And the best thing about purple chalcedony?
The price! It only costs between $10 to $500 depending on it’s color, but this makes it some of the most affordable gemstones on our list.
Overall, we love purple chalcedony as it’s a great way to incorporate purple gemstones into your daily wear for such a low price.
If you are looking for a gemstone that leans a little more towards the blue side of purple, then iolite is the stone for you. Its name comes from the Greek word for violet – ‘ios’ – which perfectly describes the color of iolite.
This gemstone is dazzling yet inexpensive, only costing between $9 and $50 depending on each stone’s individual brilliance.
This makes it a great choice to choose if you want an affordable splash of purple gemstones to your outfit, especially because it looks far more expensive than it actually is.
However, the low price tag is for a reason as iolite is prone to chipping.
Although it measures between 7 and 7.5 on the Mohs scale, it is still susceptible to breaking and chipping, which means it won’t be too long before you will have to fix or replace it.
For this reason, we recommend you use iolite on jewelry pieces that are not too heavy duty – like earrings or necklaces that stay out of harm’s way. Using iolite on a ring is bound to cause chipping in no time.
Despite this, iolite is still a very popular choice due to its beautiful hues of violet and visual similarity to gemstones like sapphire and tanzanite.
Sticking with the trend of brilliance, purple fluorite is the ideal gemstone when you want to bring a brilliant splash of purple to your outfit.
It is often found in deep shades of purple that is sometimes confused with amethyst gemstones, but purple fluorite is far more abundant and can be found in lots of different countries easily.
Such countries include Peru, Brazil, China, Norway, the US and the UK.
But its abundance is not the only reason why purple fluorite is so affordable. Unfortunately, purple fluorite is very easy to chip and break.
It measures a measly 4 on the Mohs scale so if you do opt for this gemstone, remember to use it in low impact jewelry pieces like earrings.

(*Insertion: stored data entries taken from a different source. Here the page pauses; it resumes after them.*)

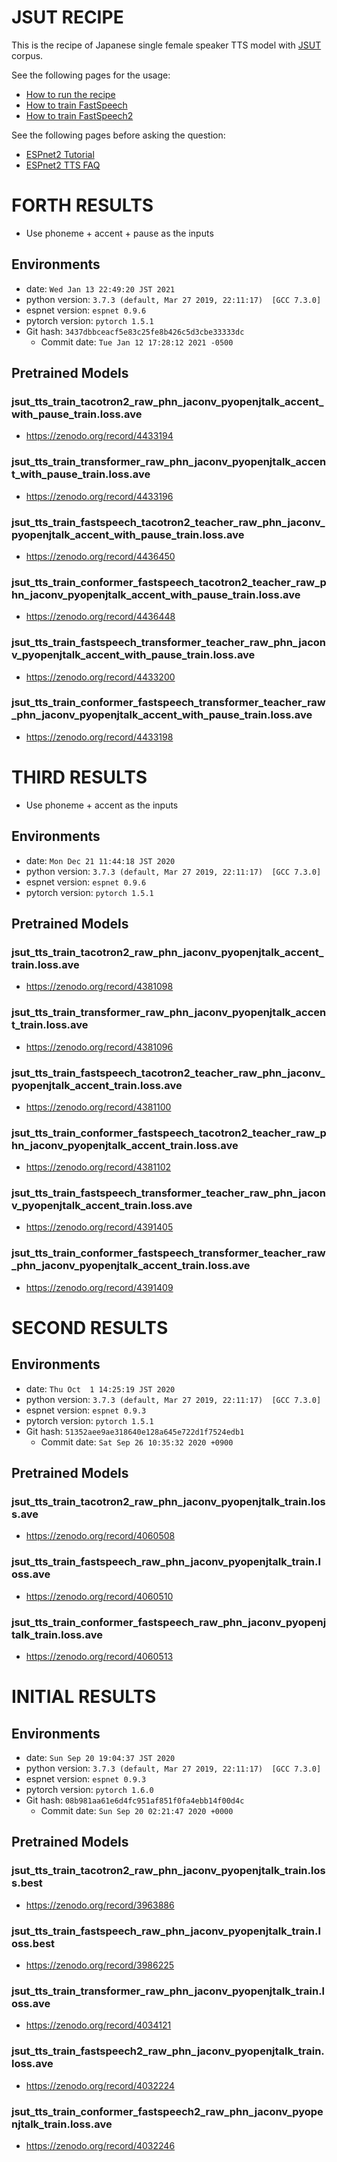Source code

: # JSUT RECIPE

This is the recipe of Japanese single female speaker TTS model with [JSUT](https://sites.google.com/site/shinnosuketakamichi/publication/jsut) corpus.

See the following pages for the usage:
- [How to run the recipe](../../TEMPLATE/tts1/README.md#how-to-run)
- [How to train FastSpeech](../../TEMPLATE/tts1/README.md#fastspeech-training)
- [How to train FastSpeech2](../../TEMPLATE/tts1/README.md#fastspeech2-training)

See the following pages before asking the question:
- [ESPnet2 Tutorial](https://espnet.github.io/espnet/espnet2_tutorial.html)
- [ESPnet2 TTS FAQ](../../TEMPLATE/tts1/README.md#faq)

# FORTH RESULTS

- Use phoneme + accent + pause as the inputs

## Environments
- date: `Wed Jan 13 22:49:20 JST 2021`
- python version: `3.7.3 (default, Mar 27 2019, 22:11:17)  [GCC 7.3.0]`
- espnet version: `espnet 0.9.6`
- pytorch version: `pytorch 1.5.1`
- Git hash: `3437dbbceacf5e83c25fe8b426c5d3cbe33333dc`
  - Commit date: `Tue Jan 12 17:28:12 2021 -0500`

## Pretrained Models

### jsut_tts_train_tacotron2_raw_phn_jaconv_pyopenjtalk_accent_with_pause_train.loss.ave
- https://zenodo.org/record/4433194

### jsut_tts_train_transformer_raw_phn_jaconv_pyopenjtalk_accent_with_pause_train.loss.ave
- https://zenodo.org/record/4433196

### jsut_tts_train_fastspeech_tacotron2_teacher_raw_phn_jaconv_pyopenjtalk_accent_with_pause_train.loss.ave
- https://zenodo.org/record/4436450

### jsut_tts_train_conformer_fastspeech_tacotron2_teacher_raw_phn_jaconv_pyopenjtalk_accent_with_pause_train.loss.ave
- https://zenodo.org/record/4436448

### jsut_tts_train_fastspeech_transformer_teacher_raw_phn_jaconv_pyopenjtalk_accent_with_pause_train.loss.ave
- https://zenodo.org/record/4433200

### jsut_tts_train_conformer_fastspeech_transformer_teacher_raw_phn_jaconv_pyopenjtalk_accent_with_pause_train.loss.ave
- https://zenodo.org/record/4433198


# THIRD RESULTS

- Use phoneme + accent as the inputs

## Environments
- date: `Mon Dec 21 11:44:18 JST 2020`
- python version: `3.7.3 (default, Mar 27 2019, 22:11:17)  [GCC 7.3.0]`
- espnet version: `espnet 0.9.6`
- pytorch version: `pytorch 1.5.1`

## Pretrained Models

### jsut_tts_train_tacotron2_raw_phn_jaconv_pyopenjtalk_accent_train.loss.ave
- https://zenodo.org/record/4381098

### jsut_tts_train_transformer_raw_phn_jaconv_pyopenjtalk_accent_train.loss.ave
- https://zenodo.org/record/4381096

### jsut_tts_train_fastspeech_tacotron2_teacher_raw_phn_jaconv_pyopenjtalk_accent_train.loss.ave
- https://zenodo.org/record/4381100

### jsut_tts_train_conformer_fastspeech_tacotron2_teacher_raw_phn_jaconv_pyopenjtalk_accent_train.loss.ave
- https://zenodo.org/record/4381102

### jsut_tts_train_fastspeech_transformer_teacher_raw_phn_jaconv_pyopenjtalk_accent_train.loss.ave
- https://zenodo.org/record/4391405

### jsut_tts_train_conformer_fastspeech_transformer_teacher_raw_phn_jaconv_pyopenjtalk_accent_train.loss.ave
- https://zenodo.org/record/4391409


# SECOND RESULTS

## Environments
- date: `Thu Oct  1 14:25:19 JST 2020`
- python version: `3.7.3 (default, Mar 27 2019, 22:11:17)  [GCC 7.3.0]`
- espnet version: `espnet 0.9.3`
- pytorch version: `pytorch 1.5.1`
- Git hash: `51352aee9ae318640e128a645e722d1f7524edb1`
  - Commit date: `Sat Sep 26 10:35:32 2020 +0900`

## Pretrained Models

### jsut_tts_train_tacotron2_raw_phn_jaconv_pyopenjtalk_train.loss.ave
- https://zenodo.org/record/4060508

### jsut_tts_train_fastspeech_raw_phn_jaconv_pyopenjtalk_train.loss.ave
- https://zenodo.org/record/4060510

### jsut_tts_train_conformer_fastspeech_raw_phn_jaconv_pyopenjtalk_train.loss.ave
- https://zenodo.org/record/4060513


# INITIAL RESULTS

## Environments

- date: `Sun Sep 20 19:04:37 JST 2020`
- python version: `3.7.3 (default, Mar 27 2019, 22:11:17)  [GCC 7.3.0]`
- espnet version: `espnet 0.9.3`
- pytorch version: `pytorch 1.6.0`
- Git hash: `08b981aa61e6d4fc951af851f0fa4ebb14f00d4c`
  - Commit date: `Sun Sep 20 02:21:47 2020 +0000`

## Pretrained Models

### jsut_tts_train_tacotron2_raw_phn_jaconv_pyopenjtalk_train.loss.best
- https://zenodo.org/record/3963886

### jsut_tts_train_fastspeech_raw_phn_jaconv_pyopenjtalk_train.loss.best
- https://zenodo.org/record/3986225

### jsut_tts_train_transformer_raw_phn_jaconv_pyopenjtalk_train.loss.ave
- https://zenodo.org/record/4034121

### jsut_tts_train_fastspeech2_raw_phn_jaconv_pyopenjtalk_train.loss.ave
- https://zenodo.org/record/4032224

### jsut_tts_train_conformer_fastspeech2_raw_phn_jaconv_pyopenjtalk_train.loss.ave
- https://zenodo.org/record/4032246
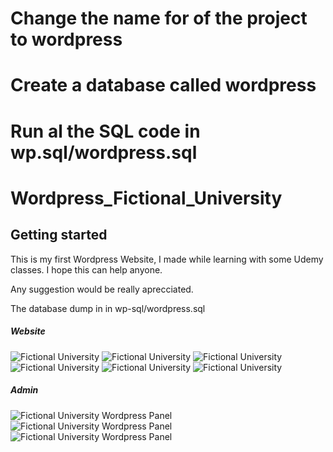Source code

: # Change the name for of the project to wordpress

# Create a database called wordpress

# Run al the SQL code in wp.sql/wordpress.sql

# Wordpress_Fictional_University

## Getting started

This is my first Wordpress Website, I made while learning with some Udemy classes. I hope this can help anyone. 

Any suggestion would be really aprecciated.

The database dump in in wp-sql/wordpress.sql

##### Website
<img src='https://gitlab.com/jacky_cupcakes/wordpress_fictional_university/-/raw/main/demo-img/1.png' alt="Fictional University">

<img src='https://gitlab.com/jacky_cupcakes/wordpress_fictional_university/-/raw/main/demo-img/2.png' alt="Fictional University">

<img src='https://gitlab.com/jacky_cupcakes/wordpress_fictional_university/-/raw/main/demo-img/3.png' alt="Fictional University">

<img src='https://gitlab.com/jacky_cupcakes/wordpress_fictional_university/-/raw/main/demo-img/4.png' alt="Fictional University">

<img src='https://gitlab.com/jacky_cupcakes/wordpress_fictional_university/-/raw/main/demo-img/5.png' alt="Fictional University">

<img src='https://gitlab.com/jacky_cupcakes/wordpress_fictional_university/-/raw/main/demo-img/6.png' alt="Fictional University">

##### Admin
<img src='https://gitlab.com/jacky_cupcakes/wordpress_fictional_university/-/raw/main/demo-img/10.png' alt="Fictional University Wordpress Panel">

<img src='https://gitlab.com/jacky_cupcakes/wordpress_fictional_university/-/raw/main/demo-img/11.png' alt="Fictional University Wordpress Panel">

<img src='https://gitlab.com/jacky_cupcakes/wordpress_fictional_university/-/raw/main/demo-img/12.png' alt="Fictional University Wordpress Panel">
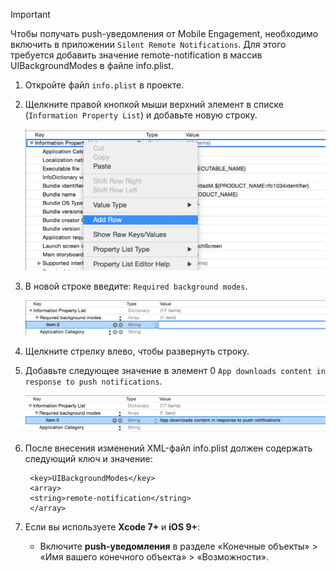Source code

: > [!IMPORTANT]
> Чтобы получать push-уведомления от Mobile Engagement, необходимо включить в приложении `Silent Remote Notifications`. Для этого требуется добавить значение remote-notification в массив UIBackgroundModes в файле info.plist.
> 
> 

1. Откройте файл `info.plist` в проекте.
2. Щелкните правой кнопкой мыши верхний элемент в списке (`Information Property List`) и добавьте новую строку.
   
    ![](./media/mobile-engagement-ios-silent-push/xcode-plist-add-silent-push1.png)
3. В новой строке введите: `Required background modes`.
   
    ![](./media/mobile-engagement-ios-silent-push/xcode-plist-add-silent-push2.png)
4. Щелкните стрелку влево, чтобы развернуть строку.
5. Добавьте следующее значение в элемент 0 `App downloads content in response to push notifications`.
   
    ![](./media/mobile-engagement-ios-silent-push/xcode-plist-add-silent-push3.png)
6. После внесения изменений XML-файл info.plist должен содержать следующий ключ и значение:
   
        <key>UIBackgroundModes</key>
        <array>
        <string>remote-notification</string>
        </array>
7. Если вы используете **Xcode 7+** и **iOS 9+**:
   
   * Включите **push-уведомления** в разделе «Конечные объекты» > «Имя вашего конечного объекта» > «Возможности».

<!---HONumber=Oct15_HO3-->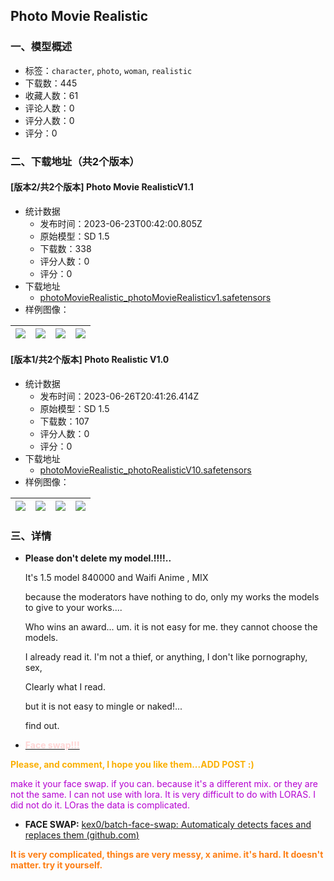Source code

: ## Photo Movie Realistic
### 一、模型概述

- 标签：`character`, `photo`, `woman`, `realistic`
- 下载数：445
- 收藏人数：61
- 评论人数：0
- 评分人数：0
- 评分：0

### 二、下载地址（共2个版本）

#### [版本2/共2个版本] Photo Movie RealisticV1.1

- 统计数据
  - 发布时间：2023-06-23T00:42:00.805Z
  - 原始模型：SD 1.5
  - 下载数：338
  - 评分人数：0
  - 评分：0
- 下载地址
  - [photoMovieRealistic_photoMovieRealisticv1.safetensors](https://civitai.com/api/download/models/101902)
- 样例图像：

| <img src="https://image.civitai.com/xG1nkqKTMzGDvpLrqFT7WA/65c745dd-2b5a-4aef-af31-72c63aab4f22/width=450/1250684.jpeg" /> | <img src="https://image.civitai.com/xG1nkqKTMzGDvpLrqFT7WA/141f36ab-0d02-4d66-a85c-80db7385c740/width=450/1250751.jpeg" /> | <img src="https://image.civitai.com/xG1nkqKTMzGDvpLrqFT7WA/316b129d-2e96-4cc1-8e3c-215a9bc2712e/width=450/1250771.jpeg" /> | <img src="https://image.civitai.com/xG1nkqKTMzGDvpLrqFT7WA/e1132bdc-defb-4611-bba4-a163f59cf937/width=450/1250831.jpeg" /> |
| ---- | ---- | ---- | ---- |

#### [版本1/共2个版本] Photo Realistic V1.0

- 统计数据
  - 发布时间：2023-06-26T20:41:26.414Z
  - 原始模型：SD 1.5
  - 下载数：107
  - 评分人数：0
  - 评分：0
- 下载地址
  - [photoMovieRealistic_photoRealisticV10.safetensors](https://civitai.com/api/download/models/101841)
- 样例图像：

| <img src="https://image.civitai.com/xG1nkqKTMzGDvpLrqFT7WA/5d47be60-56b3-48da-b7f3-6b824bcf97f7/width=450/1249634.jpeg" /> | <img src="https://image.civitai.com/xG1nkqKTMzGDvpLrqFT7WA/f08d9c7e-0d0f-4d06-8409-4f1362923e08/width=450/1249650.jpeg" /> | <img src="https://image.civitai.com/xG1nkqKTMzGDvpLrqFT7WA/b0a739c3-ada5-4c37-9769-973925676617/width=450/1249719.jpeg" /> | <img src="https://image.civitai.com/xG1nkqKTMzGDvpLrqFT7WA/133b9ad9-c616-4897-989b-1d68762f4938/width=450/1249752.jpeg" /> |
| ---- | ---- | ---- | ---- |


### 三、详情
<ul><li><p><strong>Please don't delete my model.!!!!..</strong></p><p>It's 1.5 model 840000 and Waifi Anime , MIX</p><p>because the moderators have nothing to do, only my works the models to give to your works....</p><p>Who wins an award... um. it is not easy for me. they cannot choose the models.</p><p>I already read it. I'm not a thief, or anything, I don't like pornography, sex,</p><p>Clearly what I read.</p><p>but it is not easy to mingle or naked!...</p><p>find out.</p><p></p></li><li><p><strong><u><span style="color:rgb(255, 214, 214)">Face swap!!!</span></u></strong></p></li></ul><p><strong><span style="color:rgb(250, 176, 5)">Please, and comment, I hope you like them...ADD POST :)</span></strong></p><p><span style="color:rgb(181, 0, 209)">make it your face swap. if you can. because it's a different mix. or they are not the same. I can not use with lora. It is very difficult to do with LORAS. I did not do it. LOras the data is complicated.</span></p><p></p><ul><li><p><strong>FACE SWAP:</strong> <a target="_blank" rel="ugc" href="https://github.com/kex0/batch-face-swap">kex0/batch-face-swap: Automaticaly detects faces and replaces them (</a><a target="_blank" rel="ugc" href="http://github.com">github.com</a><a target="_blank" rel="ugc" href="https://github.com/kex0/batch-face-swap">)</a></p><p></p></li></ul><p><strong><span style="color:rgb(253, 126, 20)">It is very complicated, things are very messy, x anime. it's hard. It doesn't matter. try it yourself.</span></strong></p>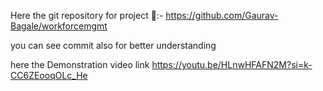 Here the git repository for project 
🔗:- https://github.com/Gaurav-Bagale/workforcemgmt

you can see commit also for better understanding 



here the Demonstration video link
https://youtu.be/HLnwHFAFN2M?si=k-CC6ZEooqOLc_He
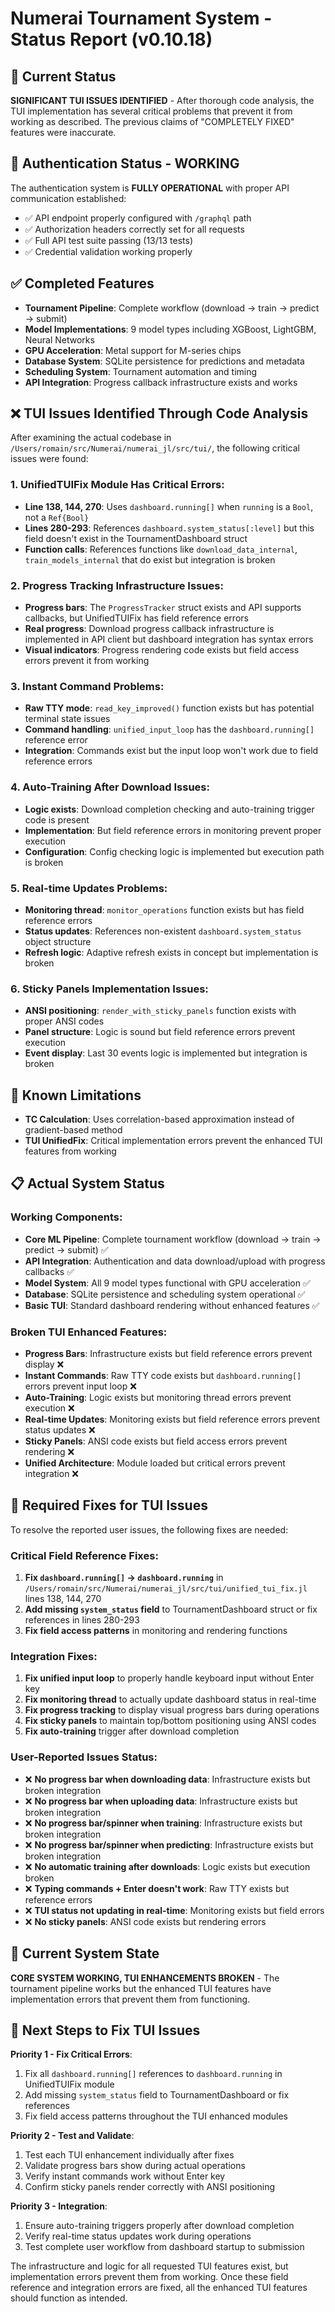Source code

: # Numerai Tournament System - Status Report (v0.10.18)

## 🎯 Current Status

**SIGNIFICANT TUI ISSUES IDENTIFIED** - After thorough code analysis, the TUI implementation has several critical problems that prevent it from working as described. The previous claims of "COMPLETELY FIXED" features were inaccurate.

## 🔑 Authentication Status - WORKING

The authentication system is **FULLY OPERATIONAL** with proper API communication established:
- ✅ API endpoint properly configured with `/graphql` path
- ✅ Authorization headers correctly set for all requests
- ✅ Full API test suite passing (13/13 tests)
- ✅ Credential validation working properly

## ✅ Completed Features

- **Tournament Pipeline**: Complete workflow (download → train → predict → submit)
- **Model Implementations**: 9 model types including XGBoost, LightGBM, Neural Networks
- **GPU Acceleration**: Metal support for M-series chips
- **Database System**: SQLite persistence for predictions and metadata
- **Scheduling System**: Tournament automation and timing
- **API Integration**: Progress callback infrastructure exists and works

## ❌ TUI Issues Identified Through Code Analysis

After examining the actual codebase in `/Users/romain/src/Numerai/numerai_jl/src/tui/`, the following critical issues were found:

### 1. **UnifiedTUIFix Module Has Critical Errors**:
- **Line 138, 144, 270**: Uses `dashboard.running[]` when `running` is a `Bool`, not a `Ref{Bool}`
- **Lines 280-293**: References `dashboard.system_status[:level]` but this field doesn't exist in the TournamentDashboard struct
- **Function calls**: References functions like `download_data_internal`, `train_models_internal` that do exist but integration is broken

### 2. **Progress Tracking Infrastructure Issues**:
- **Progress bars**: The `ProgressTracker` struct exists and API supports callbacks, but UnifiedTUIFix has field reference errors
- **Real progress**: Download progress callback infrastructure is implemented in API client but dashboard integration has syntax errors
- **Visual indicators**: Progress rendering code exists but field access errors prevent it from working

### 3. **Instant Command Problems**:
- **Raw TTY mode**: `read_key_improved()` function exists but has potential terminal state issues
- **Command handling**: `unified_input_loop` has the `dashboard.running[]` reference error
- **Integration**: Commands exist but the input loop won't work due to field reference errors

### 4. **Auto-Training After Download Issues**:
- **Logic exists**: Download completion checking and auto-training trigger code is present
- **Implementation**: But field reference errors in monitoring prevent proper execution
- **Configuration**: Config checking logic is implemented but execution path is broken

### 5. **Real-time Updates Problems**:
- **Monitoring thread**: `monitor_operations` function exists but has field reference errors
- **Status updates**: References non-existent `dashboard.system_status` object structure
- **Refresh logic**: Adaptive refresh exists in concept but implementation is broken

### 6. **Sticky Panels Implementation Issues**:
- **ANSI positioning**: `render_with_sticky_panels` function exists with proper ANSI codes
- **Panel structure**: Logic is sound but field reference errors prevent execution
- **Event display**: Last 30 events logic is implemented but integration is broken

## 🔧 Known Limitations

- **TC Calculation**: Uses correlation-based approximation instead of gradient-based method
- **TUI UnifiedFix**: Critical implementation errors prevent the enhanced TUI features from working

## 📋 Actual System Status

### Working Components:
- **Core ML Pipeline**: Complete tournament workflow (download → train → predict → submit) ✅
- **API Integration**: Authentication and data download/upload with progress callbacks ✅
- **Model System**: All 9 model types functional with GPU acceleration ✅
- **Database**: SQLite persistence and scheduling system operational ✅
- **Basic TUI**: Standard dashboard rendering without enhanced features ✅

### Broken TUI Enhanced Features:
- **Progress Bars**: Infrastructure exists but field reference errors prevent display ❌
- **Instant Commands**: Raw TTY code exists but `dashboard.running[]` errors prevent input loop ❌
- **Auto-Training**: Logic exists but monitoring thread errors prevent execution ❌
- **Real-time Updates**: Monitoring exists but field reference errors prevent status updates ❌
- **Sticky Panels**: ANSI code exists but field access errors prevent rendering ❌
- **Unified Architecture**: Module loaded but critical errors prevent integration ❌

## 🎯 Required Fixes for TUI Issues

To resolve the reported user issues, the following fixes are needed:

### **Critical Field Reference Fixes**:
1. **Fix `dashboard.running[]` → `dashboard.running`** in `/Users/romain/src/Numerai/numerai_jl/src/tui/unified_tui_fix.jl` lines 138, 144, 270
2. **Add missing `system_status` field** to TournamentDashboard struct or fix references in lines 280-293
3. **Fix field access patterns** in monitoring and rendering functions

### **Integration Fixes**:
1. **Fix unified input loop** to properly handle keyboard input without Enter key
2. **Fix monitoring thread** to actually update dashboard status in real-time
3. **Fix progress tracking** to display visual progress bars during operations
4. **Fix sticky panels** to maintain top/bottom positioning using ANSI codes
5. **Fix auto-training** trigger after download completion

### **User-Reported Issues Status**:
- ❌ **No progress bar when downloading data**: Infrastructure exists but broken integration
- ❌ **No progress bar when uploading data**: Infrastructure exists but broken integration
- ❌ **No progress bar/spinner when training**: Infrastructure exists but broken integration
- ❌ **No progress bar/spinner when predicting**: Infrastructure exists but broken integration
- ❌ **No automatic training after downloads**: Logic exists but execution broken
- ❌ **Typing commands + Enter doesn't work**: Raw TTY exists but reference errors
- ❌ **TUI status not updating in real-time**: Monitoring exists but field errors
- ❌ **No sticky panels**: ANSI code exists but rendering errors

## 🚨 Current System State

**CORE SYSTEM WORKING, TUI ENHANCEMENTS BROKEN** - The tournament pipeline works but the enhanced TUI features have implementation errors that prevent them from functioning.

## 🚀 Next Steps to Fix TUI Issues

**Priority 1 - Fix Critical Errors**:
1. Fix all `dashboard.running[]` references to `dashboard.running` in UnifiedTUIFix module
2. Add missing `system_status` field to TournamentDashboard or fix references
3. Fix field access patterns throughout the TUI enhanced modules

**Priority 2 - Test and Validate**:
1. Test each TUI enhancement individually after fixes
2. Validate progress bars show during actual operations
3. Verify instant commands work without Enter key
4. Confirm sticky panels render correctly with ANSI positioning

**Priority 3 - Integration**:
1. Ensure auto-training triggers properly after download completion
2. Verify real-time status updates work during operations
3. Test complete user workflow from dashboard startup to submission

The infrastructure and logic for all requested TUI features exist, but implementation errors prevent them from working. Once these field reference and integration errors are fixed, all the enhanced TUI features should function as intended.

This way, you can sport purple fluorite for longer before the gemstones are damaged.
However, we love the beautifully intense shades of purple sound in purple fluorite – and it is even bright fluorescent in ultraviolet light!
This just makes this gemstone even more lovable and precious, which is why we included it here on our list.
Purple is a color that can come in all different hues and shades. You most commonly find it in lighter shades like lilac and lavender, but they don’t always suit everyone’s tastes.
If you are someone who prefers dark tones and deep, intense colors than the purple gemstone for you is purple tourmaline.
Tourmaline is one of the most common gemstones that is easily found in multiple different colors. One such color is purple but not in dainty shades of lavender and lilac.
No, purple tourmaline is far richer and deeper, closely resembling shades of magenta.
This gemstone gives off an air of seductive brilliance, an indulgence that reminds us of coffee dark chocolate.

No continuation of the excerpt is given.